With respect to diet, my own findings (and that of many others who are on AC therapy and post here) is that being on Warfarin (known also by trade name of Coumadin) is not anything like the main stream "website" information. There is precious little written in a scientific manner about the effect of diet on INR, less so on active healthy people who perhaps represent 5% of the people on AC therapy. What I have found (and is echoed here dozens of times) is that diet makes precious little difference to INR and perhaps most importantly I believe makes zero difference to your risk of bleed or stroke. There have been cases here of INR = 9 due to distorted consumption of Grapefruit juice
without injury or event. You will not find this written about in the literature, and thus is not under the view of Surgeons and Cardiologists.
He also believes that a reoperation will be low as mitral valve replacements via catheter will be happening in the next few years.
I think that this is wishful thinking. Its been the same words for over the last 10 years ... there are many threads here where people took up a tissue valve only to find that they needed it replaced and TAVI was not yet mature ... so its up to you which way you choose to weight this point. Myself I put it into the arugments about Electric Cars ... which for over 100 years have had the same following of "one day they'll replace petrol" but remain equally expensive relatively as they were in the early 20th Century
http://cjeastwd.blogspot.com/2011/05...-of-being.html
It is true that you may need surgery for another issue, thus a mechanical valve is not a "the buck stops here" operation. However if you had a tissue valve the same would be true, as the operations are normally about something other than valve problems. However the chance of your tissue valve lasting the rest of your life is nil (unless you die soon) but the possibility of the mechanical lasting your life is high.
Its also true that making the choice of AC therapy complicates other medical issues. If you currently have any (diabetes for instance, diverticulitis perhaps) then you will need to manage the treatment of that. But you can manage it.
There is no management strategy for failing tissue prosthesis other than another surgery to replace it.
So please, I encourage you to consider all these points when you are making your informed decision.
Best Wishes
PS: I'd like to quote another segment from that article on critical thinking (underline mine):
more recent polls suggest that US scientific literacy has improved greatly. A Pew survey released in September concluded that “most Americans can answer basic questions about several scientific terms and concepts”: that Earth’s core is its hottest part, for example, or that uranium is needed for nuclear energy and weapons.

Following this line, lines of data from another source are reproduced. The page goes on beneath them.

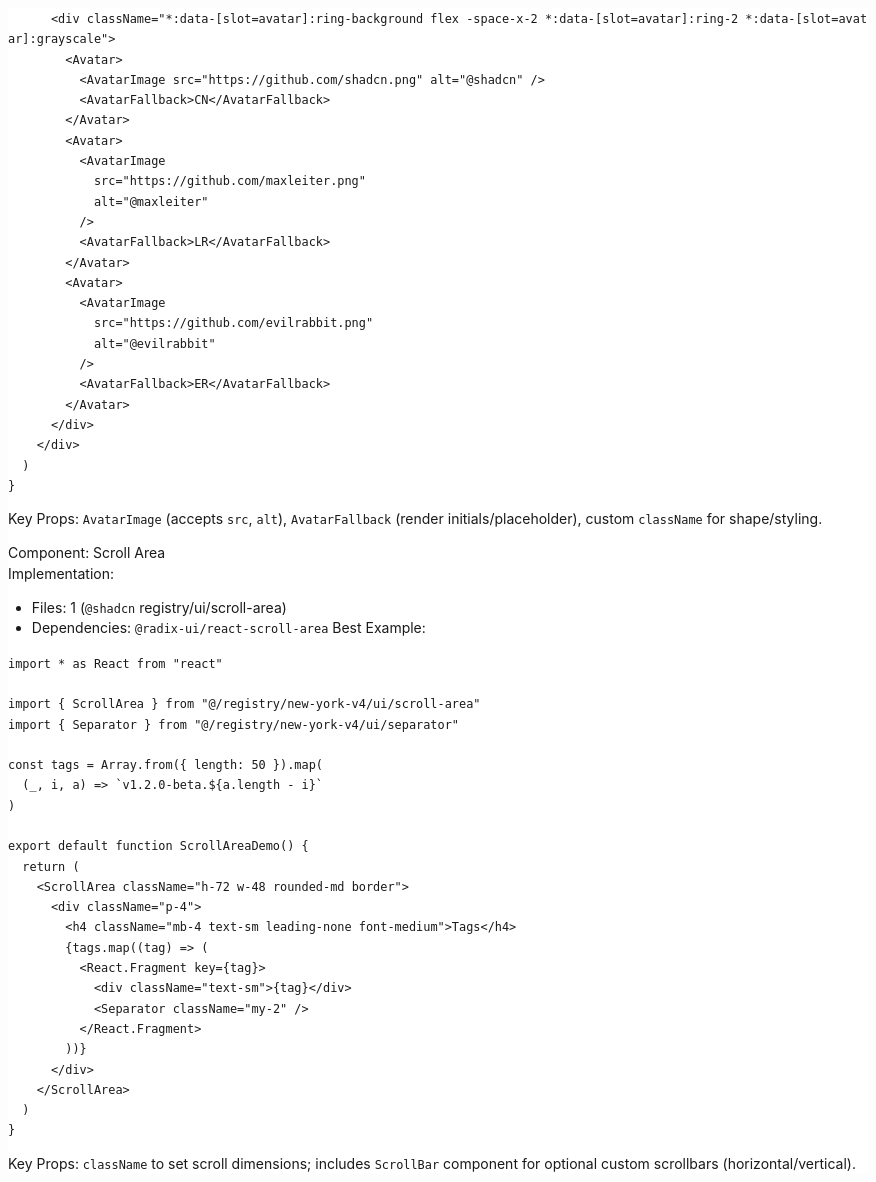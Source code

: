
 ```tsx
      <div className="*:data-[slot=avatar]:ring-background flex -space-x-2 *:data-[slot=avatar]:ring-2 *:data-[slot=avatar]:grayscale">
        <Avatar>
          <AvatarImage src="https://github.com/shadcn.png" alt="@shadcn" />
          <AvatarFallback>CN</AvatarFallback>
        </Avatar>
        <Avatar>
          <AvatarImage
            src="https://github.com/maxleiter.png"
            alt="@maxleiter"
          />
          <AvatarFallback>LR</AvatarFallback>
        </Avatar>
        <Avatar>
          <AvatarImage
            src="https://github.com/evilrabbit.png"
            alt="@evilrabbit"
          />
          <AvatarFallback>ER</AvatarFallback>
        </Avatar>
      </div>
    </div>
  )
}
```
Key Props: `AvatarImage` (accepts `src`, `alt`), `AvatarFallback` (render initials/placeholder), custom `className` for shape/styling.

Component: Scroll Area  
Implementation:
- Files: 1 (`@shadcn` registry/ui/scroll-area)
- Dependencies: `@radix-ui/react-scroll-area`
Best Example:
```tsx
import * as React from "react"

import { ScrollArea } from "@/registry/new-york-v4/ui/scroll-area"
import { Separator } from "@/registry/new-york-v4/ui/separator"

const tags = Array.from({ length: 50 }).map(
  (_, i, a) => `v1.2.0-beta.${a.length - i}`
)

export default function ScrollAreaDemo() {
  return (
    <ScrollArea className="h-72 w-48 rounded-md border">
      <div className="p-4">
        <h4 className="mb-4 text-sm leading-none font-medium">Tags</h4>
        {tags.map((tag) => (
          <React.Fragment key={tag}>
            <div className="text-sm">{tag}</div>
            <Separator className="my-2" />
          </React.Fragment>
        ))}
      </div>
    </ScrollArea>
  )
}
```
Key Props: `className` to set scroll dimensions; includes `ScrollBar` component for optional custom scrollbars (horizontal/vertical).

But mastery of facts alone is not enough for the internet age. Much of the copious online rhetoric is more viral than factual, so it is just as important that we know how to evaluate sources of information, and how to tell correlation from causation, and opinion from fact – in matters both obviously scientific and otherwise.

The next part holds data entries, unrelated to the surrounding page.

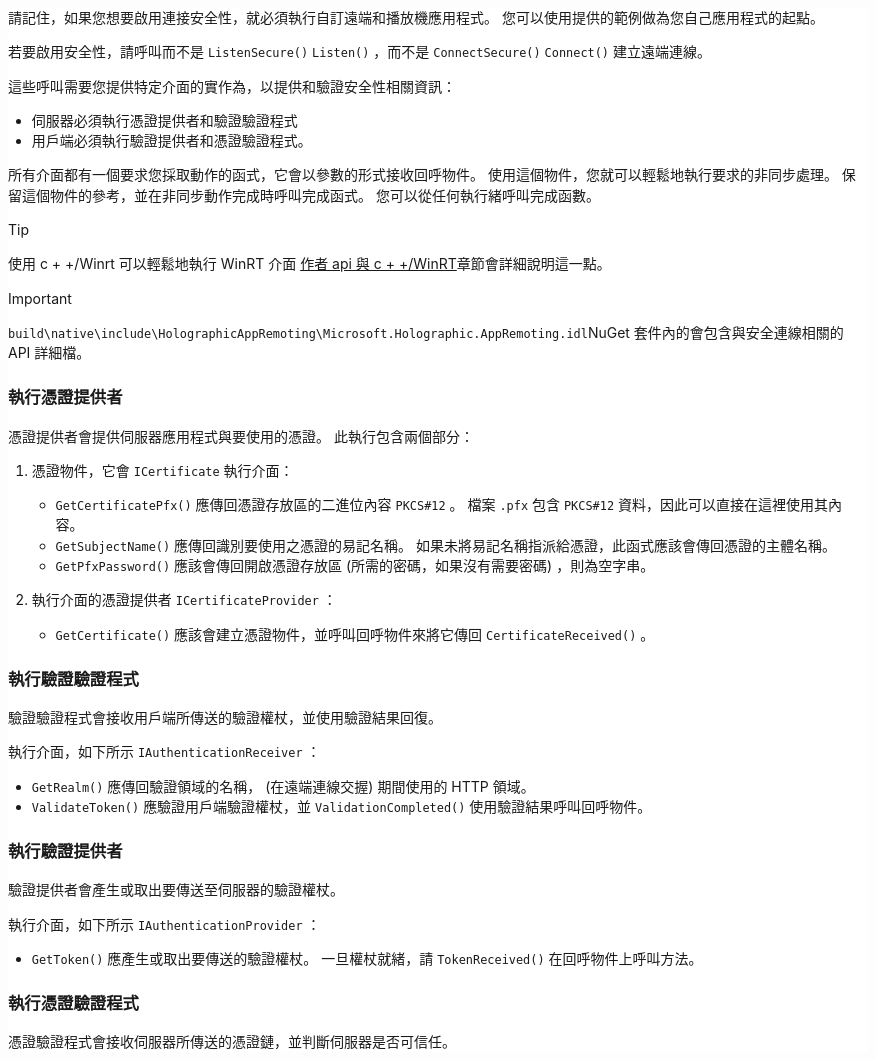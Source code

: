 請記住，如果您想要啟用連接安全性，就必須執行自訂遠端和播放機應用程式。 您可以使用提供的範例做為您自己應用程式的起點。

若要啟用安全性，請呼叫而不是 `ListenSecure()` `Listen()` ，而不是 `ConnectSecure()` `Connect()` 建立遠端連線。

這些呼叫需要您提供特定介面的實作為，以提供和驗證安全性相關資訊：

* 伺服器必須執行憑證提供者和驗證驗證程式
* 用戶端必須執行驗證提供者和憑證驗證程式。

所有介面都有一個要求您採取動作的函式，它會以參數的形式接收回呼物件。 使用這個物件，您就可以輕鬆地執行要求的非同步處理。 保留這個物件的參考，並在非同步動作完成時呼叫完成函式。 您可以從任何執行緒呼叫完成函數。

>[!TIP]
>使用 c + +/Winrt 可以輕鬆地執行 WinRT 介面 [作者 api 與 c + +/WinRT](/windows/uwp/cpp-and-winrt-apis/author-apis)章節會詳細說明這一點。

>[!IMPORTANT]
>`build\native\include\HolographicAppRemoting\Microsoft.Holographic.AppRemoting.idl`NuGet 套件內的會包含與安全連線相關的 API 詳細檔。

### <a name="implementing-a-certificate-provider"></a>執行憑證提供者

憑證提供者會提供伺服器應用程式與要使用的憑證。 此執行包含兩個部分：

1) 憑證物件，它會 `ICertificate` 執行介面：

    * `GetCertificatePfx()` 應傳回憑證存放區的二進位內容 `PKCS#12` 。 檔案 `.pfx` 包含 `PKCS#12` 資料，因此可以直接在這裡使用其內容。
    * `GetSubjectName()` 應傳回識別要使用之憑證的易記名稱。 如果未將易記名稱指派給憑證，此函式應該會傳回憑證的主體名稱。
    * `GetPfxPassword()` 應該會傳回開啟憑證存放區 (所需的密碼，如果沒有需要密碼) ，則為空字串。

2) 執行介面的憑證提供者 `ICertificateProvider` ：
    * `GetCertificate()` 應該會建立憑證物件，並呼叫回呼物件來將它傳回 `CertificateReceived()` 。

### <a name="implementing-an-authentication-validator"></a>執行驗證驗證程式

驗證驗證程式會接收用戶端所傳送的驗證權杖，並使用驗證結果回復。

執行介面，如下所示 `IAuthenticationReceiver` ：

* `GetRealm()` 應傳回驗證領域的名稱， (在遠端連線交握) 期間使用的 HTTP 領域。
* `ValidateToken()` 應驗證用戶端驗證權杖，並 `ValidationCompleted()` 使用驗證結果呼叫回呼物件。

### <a name="implementing-an-authentication-provider"></a>執行驗證提供者

驗證提供者會產生或取出要傳送至伺服器的驗證權杖。

執行介面，如下所示 `IAuthenticationProvider` ：

* `GetToken()` 應產生或取出要傳送的驗證權杖。 一旦權杖就緒，請 `TokenReceived()` 在回呼物件上呼叫方法。

### <a name="implementing-a-certificate-validator"></a>執行憑證驗證程式

憑證驗證程式會接收伺服器所傳送的憑證鏈，並判斷伺服器是否可信任。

This is where we’re falling short of the tail end of PISA’s definition. Kids who don’t see the point of science often lack chances to hone their critical thinking toolkits, particularly their numerical sides. And textbook knowledge doesn’t translate easily to practice: cell biology can seem very remote when deciding who’s really worth listening to about vaccination.

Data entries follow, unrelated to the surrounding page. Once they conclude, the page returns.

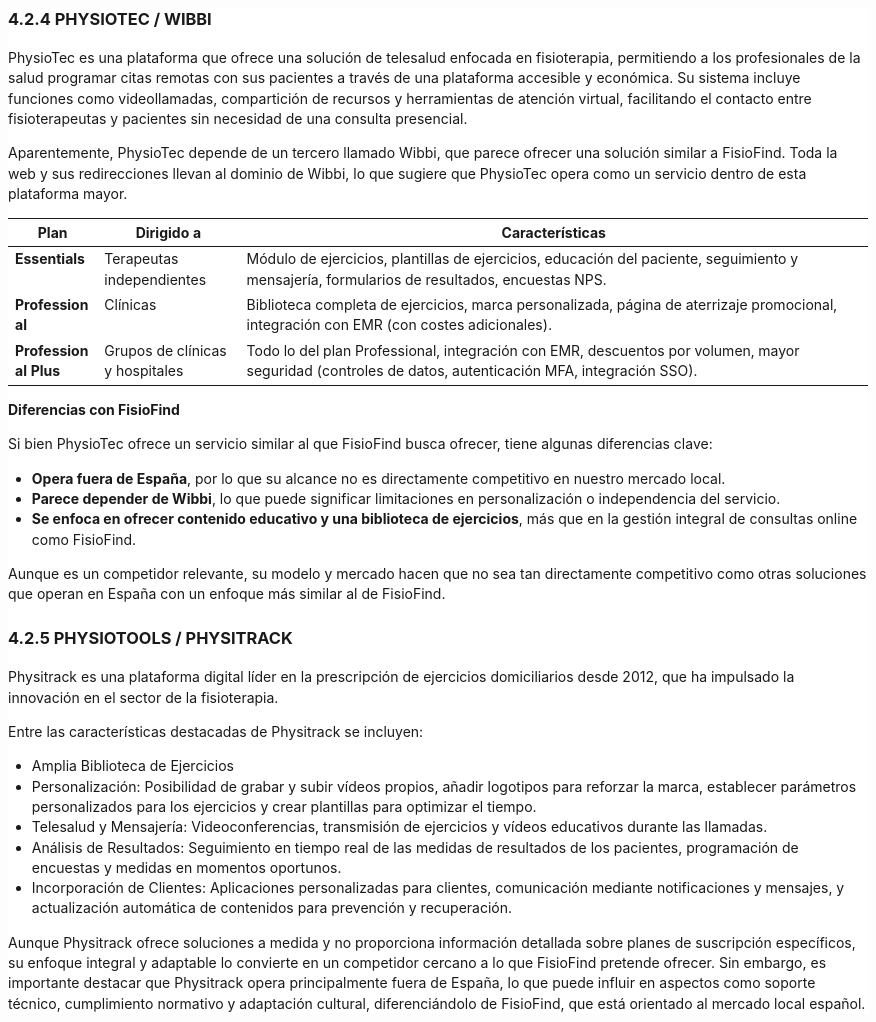 ### 4.2.4 PHYSIOTEC / WIBBI

PhysioTec es una plataforma que ofrece una solución de telesalud enfocada en fisioterapia, permitiendo a los profesionales de la salud programar citas remotas con sus pacientes a través de una plataforma accesible y económica. Su sistema incluye funciones como videollamadas, compartición de recursos y herramientas de atención virtual, facilitando el contacto entre fisioterapeutas y pacientes sin necesidad de una consulta presencial.

Aparentemente, PhysioTec depende de un tercero llamado Wibbi, que parece ofrecer una solución similar a FisioFind. Toda la web y sus redirecciones llevan al dominio de Wibbi, lo que sugiere que PhysioTec opera como un servicio dentro de esta plataforma mayor.

| **Plan** | **Dirigido a** | **Características** |
| --- | --- | --- |
| **Essentials** | Terapeutas independientes | Módulo de ejercicios, plantillas de ejercicios, educación del paciente, seguimiento y mensajería, formularios de resultados, encuestas NPS. |
| **Professional** | Clínicas | Biblioteca completa de ejercicios, marca personalizada, página de aterrizaje promocional, integración con EMR (con costes adicionales). |
| **Professional Plus** | Grupos de clínicas y hospitales | Todo lo del plan Professional, integración con EMR, descuentos por volumen, mayor seguridad (controles de datos, autenticación MFA, integración SSO). |

**Diferencias con FisioFind**

Si bien PhysioTec ofrece un servicio similar al que FisioFind busca ofrecer, tiene algunas diferencias clave:

- **Opera fuera de España**, por lo que su alcance no es directamente competitivo en nuestro mercado local.
- **Parece depender de Wibbi**, lo que puede significar limitaciones en personalización o independencia del servicio.
- **Se enfoca en ofrecer contenido educativo y una biblioteca de ejercicios**, más que en la gestión integral de consultas online como FisioFind.

Aunque es un competidor relevante, su modelo y mercado hacen que no sea tan directamente competitivo como otras soluciones que operan en España con un enfoque más similar al de FisioFind.

### 4.2.5 PHYSIOTOOLS / PHYSITRACK

Physitrack es una plataforma digital líder en la prescripción de ejercicios domiciliarios desde 2012, que ha impulsado la innovación en el sector de la fisioterapia. 

Entre las características destacadas de Physitrack se incluyen:

- Amplia Biblioteca de Ejercicios
- Personalización: Posibilidad de grabar y subir vídeos propios, añadir logotipos para reforzar la marca, establecer parámetros personalizados para los ejercicios y crear plantillas para optimizar el tiempo.
- Telesalud y Mensajería: Videoconferencias, transmisión de ejercicios y vídeos educativos durante las llamadas.
- Análisis de Resultados: Seguimiento en tiempo real de las medidas de resultados de los pacientes, programación de encuestas y medidas en momentos oportunos.
- Incorporación de Clientes: Aplicaciones personalizadas para clientes, comunicación mediante notificaciones y mensajes, y actualización automática de contenidos para prevención y recuperación.

Aunque Physitrack ofrece soluciones a medida y no proporciona información detallada sobre planes de suscripción específicos, su enfoque integral y adaptable lo convierte en un competidor cercano a lo que FisioFind pretende ofrecer. Sin embargo, es importante destacar que Physitrack opera principalmente fuera de España, lo que puede influir en aspectos como soporte técnico, cumplimiento normativo y adaptación cultural, diferenciándolo de FisioFind, que está orientado al mercado local español.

The author does not mention "veracity" which is verified truth ... not only by the peer reviewers but by you. The peer review process is better than Fox News, but still they will not correct assertions which can be supported by the data in their methods. If you read their methods and ask yourself (be critical)
is this the only way to interpret that data?, then you are on the way to getting the stuff which is what journals are really all about.